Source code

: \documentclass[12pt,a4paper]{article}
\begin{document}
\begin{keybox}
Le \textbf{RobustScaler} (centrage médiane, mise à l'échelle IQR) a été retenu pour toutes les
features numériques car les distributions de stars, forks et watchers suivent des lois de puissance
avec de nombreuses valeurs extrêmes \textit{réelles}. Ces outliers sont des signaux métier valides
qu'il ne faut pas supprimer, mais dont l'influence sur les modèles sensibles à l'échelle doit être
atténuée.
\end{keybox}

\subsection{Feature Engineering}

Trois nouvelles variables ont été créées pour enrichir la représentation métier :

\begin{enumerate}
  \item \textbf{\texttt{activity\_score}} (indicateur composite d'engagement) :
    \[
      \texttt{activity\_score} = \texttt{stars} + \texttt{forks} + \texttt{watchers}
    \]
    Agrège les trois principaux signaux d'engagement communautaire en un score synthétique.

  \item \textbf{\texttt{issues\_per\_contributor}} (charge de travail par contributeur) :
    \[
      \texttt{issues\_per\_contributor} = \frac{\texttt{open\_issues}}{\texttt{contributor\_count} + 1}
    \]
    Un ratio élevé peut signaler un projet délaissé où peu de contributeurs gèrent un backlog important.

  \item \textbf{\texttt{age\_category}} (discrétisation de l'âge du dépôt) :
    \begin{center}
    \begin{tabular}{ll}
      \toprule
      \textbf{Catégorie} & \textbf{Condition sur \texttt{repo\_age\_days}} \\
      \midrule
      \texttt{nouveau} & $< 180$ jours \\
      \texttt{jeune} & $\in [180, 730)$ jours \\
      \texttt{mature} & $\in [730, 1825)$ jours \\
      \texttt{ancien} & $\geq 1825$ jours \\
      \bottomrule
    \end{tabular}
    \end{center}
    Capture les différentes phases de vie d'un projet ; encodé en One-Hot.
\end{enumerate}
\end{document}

§ What you need to do: In the material above, find each line that contains the word "issues", and select it.

§ Answer box:
  \item \textbf{\texttt{issues\_per\_contributor}} (charge de travail par contributeur) :
      \texttt{issues\_per\_contributor} = \frac{\texttt{open\_issues}}{\texttt{contributor\_count} + 1}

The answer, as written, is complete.